Top of INFORMATION

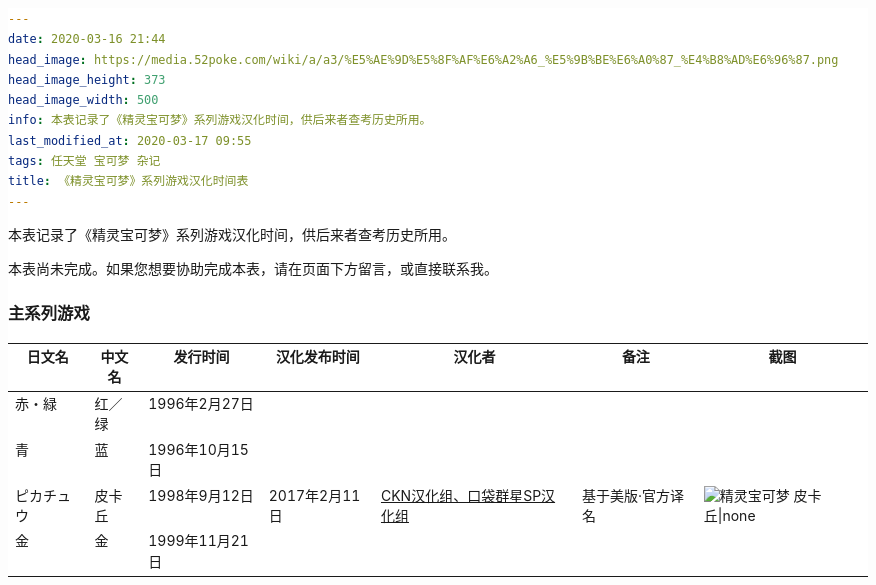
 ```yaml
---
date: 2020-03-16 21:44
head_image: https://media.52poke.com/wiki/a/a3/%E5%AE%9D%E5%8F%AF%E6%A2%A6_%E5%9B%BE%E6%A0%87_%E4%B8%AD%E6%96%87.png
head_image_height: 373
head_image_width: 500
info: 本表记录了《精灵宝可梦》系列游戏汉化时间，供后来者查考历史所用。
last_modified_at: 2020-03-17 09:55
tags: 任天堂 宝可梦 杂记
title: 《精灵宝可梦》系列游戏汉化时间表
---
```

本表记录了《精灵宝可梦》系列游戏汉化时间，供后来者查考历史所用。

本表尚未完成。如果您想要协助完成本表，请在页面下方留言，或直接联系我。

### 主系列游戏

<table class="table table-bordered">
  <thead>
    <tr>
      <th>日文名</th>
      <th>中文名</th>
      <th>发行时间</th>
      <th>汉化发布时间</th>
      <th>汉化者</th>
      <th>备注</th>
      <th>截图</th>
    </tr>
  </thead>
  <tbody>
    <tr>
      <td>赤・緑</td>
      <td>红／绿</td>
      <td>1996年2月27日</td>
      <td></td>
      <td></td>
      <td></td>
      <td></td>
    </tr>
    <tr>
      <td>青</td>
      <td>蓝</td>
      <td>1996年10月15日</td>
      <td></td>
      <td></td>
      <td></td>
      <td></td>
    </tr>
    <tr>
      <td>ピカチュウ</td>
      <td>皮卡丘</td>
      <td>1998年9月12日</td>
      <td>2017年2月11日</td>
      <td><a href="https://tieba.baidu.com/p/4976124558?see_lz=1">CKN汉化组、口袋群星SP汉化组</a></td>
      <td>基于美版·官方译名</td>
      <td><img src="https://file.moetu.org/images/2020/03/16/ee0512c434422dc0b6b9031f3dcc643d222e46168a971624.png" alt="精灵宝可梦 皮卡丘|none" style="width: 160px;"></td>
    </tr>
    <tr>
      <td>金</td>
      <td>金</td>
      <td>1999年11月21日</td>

Bottom of INFORMATION
Top of INFORMATION

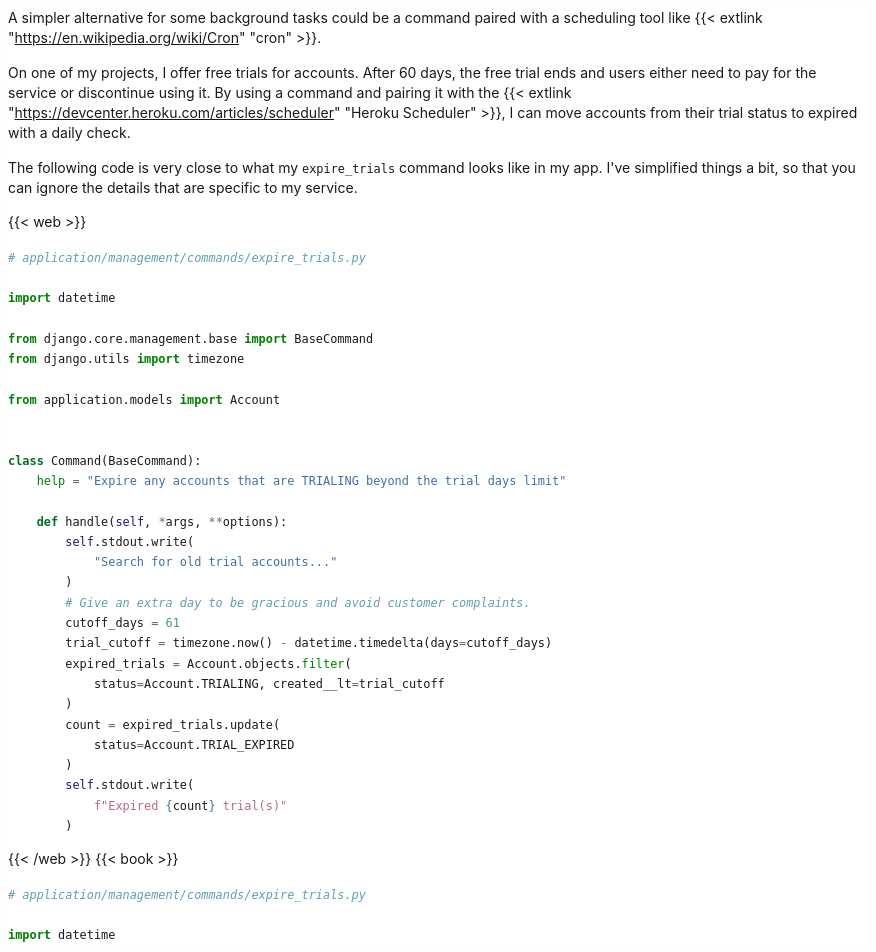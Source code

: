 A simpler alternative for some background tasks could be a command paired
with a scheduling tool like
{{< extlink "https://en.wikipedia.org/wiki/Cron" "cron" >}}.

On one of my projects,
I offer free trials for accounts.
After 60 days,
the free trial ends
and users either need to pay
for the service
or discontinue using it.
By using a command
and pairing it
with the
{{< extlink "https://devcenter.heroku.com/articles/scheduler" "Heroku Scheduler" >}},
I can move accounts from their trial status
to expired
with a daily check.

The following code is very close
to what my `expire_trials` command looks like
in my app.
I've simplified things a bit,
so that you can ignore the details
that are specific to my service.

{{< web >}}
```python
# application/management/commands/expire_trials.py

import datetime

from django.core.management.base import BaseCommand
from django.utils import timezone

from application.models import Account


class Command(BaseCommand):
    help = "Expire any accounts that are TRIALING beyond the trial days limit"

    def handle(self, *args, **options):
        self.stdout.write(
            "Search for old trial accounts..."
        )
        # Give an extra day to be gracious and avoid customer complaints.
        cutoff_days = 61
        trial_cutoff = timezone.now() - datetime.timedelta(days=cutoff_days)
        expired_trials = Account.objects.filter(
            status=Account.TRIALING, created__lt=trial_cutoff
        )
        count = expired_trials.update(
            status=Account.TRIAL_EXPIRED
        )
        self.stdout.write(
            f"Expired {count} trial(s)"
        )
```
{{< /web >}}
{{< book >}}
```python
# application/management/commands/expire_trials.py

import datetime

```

Bottom of INFORMATION

> TASK REQUIREMENTS: In the data, find how many lines hold the string "TRIALING", and answer with the number only.

> ANSWER BOX: 2